Concern grows as the air pollution problem in the North and North-east regions of Thailand threatens to affect the health of the public.

Phrae (northern Thailand) was the worst affected area in Thailand on Monday morning with the PM2.5 reaching 102 micrograms per cubic metre and the Air Quality Index (AQI) level of 212, while PM10 hit 132 micrograms.

Air pollution rise in northern Thailand attributed to 149 controlled forest fires | News by The Thaiger

The Climate Change Data Centre has attributed the rise of PM2.5 over the last few days to the burning of several controlled fires in the North to prevent future forest fires.

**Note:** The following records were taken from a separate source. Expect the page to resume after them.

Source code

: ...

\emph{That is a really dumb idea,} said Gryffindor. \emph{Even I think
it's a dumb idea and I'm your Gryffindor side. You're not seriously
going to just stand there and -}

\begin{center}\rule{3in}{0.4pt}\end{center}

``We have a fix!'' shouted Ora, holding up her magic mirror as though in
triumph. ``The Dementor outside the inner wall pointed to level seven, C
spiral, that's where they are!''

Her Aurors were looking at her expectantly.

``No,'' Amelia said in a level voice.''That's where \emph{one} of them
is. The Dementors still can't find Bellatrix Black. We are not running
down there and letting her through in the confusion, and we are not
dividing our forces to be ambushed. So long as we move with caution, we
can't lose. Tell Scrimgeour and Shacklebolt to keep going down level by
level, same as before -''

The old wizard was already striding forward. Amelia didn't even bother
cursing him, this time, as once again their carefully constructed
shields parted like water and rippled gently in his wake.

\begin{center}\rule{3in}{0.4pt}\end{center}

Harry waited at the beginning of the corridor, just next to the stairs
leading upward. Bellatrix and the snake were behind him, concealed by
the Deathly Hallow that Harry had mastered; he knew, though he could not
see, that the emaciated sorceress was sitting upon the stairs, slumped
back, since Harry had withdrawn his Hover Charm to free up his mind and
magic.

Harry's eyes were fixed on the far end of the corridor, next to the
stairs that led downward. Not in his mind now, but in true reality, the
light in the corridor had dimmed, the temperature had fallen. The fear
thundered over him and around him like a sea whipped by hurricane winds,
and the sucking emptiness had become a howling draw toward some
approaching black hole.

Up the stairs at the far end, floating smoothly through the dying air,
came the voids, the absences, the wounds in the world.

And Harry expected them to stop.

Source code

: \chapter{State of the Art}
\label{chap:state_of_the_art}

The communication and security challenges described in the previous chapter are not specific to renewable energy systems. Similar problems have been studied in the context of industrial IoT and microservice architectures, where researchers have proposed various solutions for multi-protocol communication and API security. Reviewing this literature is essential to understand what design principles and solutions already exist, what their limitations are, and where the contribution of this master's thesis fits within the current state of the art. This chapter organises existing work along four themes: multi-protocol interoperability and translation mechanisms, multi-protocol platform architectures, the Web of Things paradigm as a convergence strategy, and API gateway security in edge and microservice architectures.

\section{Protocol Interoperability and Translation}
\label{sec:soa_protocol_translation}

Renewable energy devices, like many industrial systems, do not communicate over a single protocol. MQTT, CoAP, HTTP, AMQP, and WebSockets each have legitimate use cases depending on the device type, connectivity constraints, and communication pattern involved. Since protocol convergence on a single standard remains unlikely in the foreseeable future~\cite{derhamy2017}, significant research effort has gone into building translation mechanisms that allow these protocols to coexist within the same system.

Thailand has 149 fire ‘hotspots’ from February 4-10, making it second only to Cambodia with 159, while Vietnam had 61 and Myanmar 18. Many of the fires, unofficially, are from the burning off of cane and rice plantations in readiness for new crops.

Lampang’s Mae Mo district, Chiang Mai’s Saraphi and Hot district, Lamphun and Phrae’s Long and Rong Kwang districts have all been classified as “affecting health” due to the high levels of air pollution.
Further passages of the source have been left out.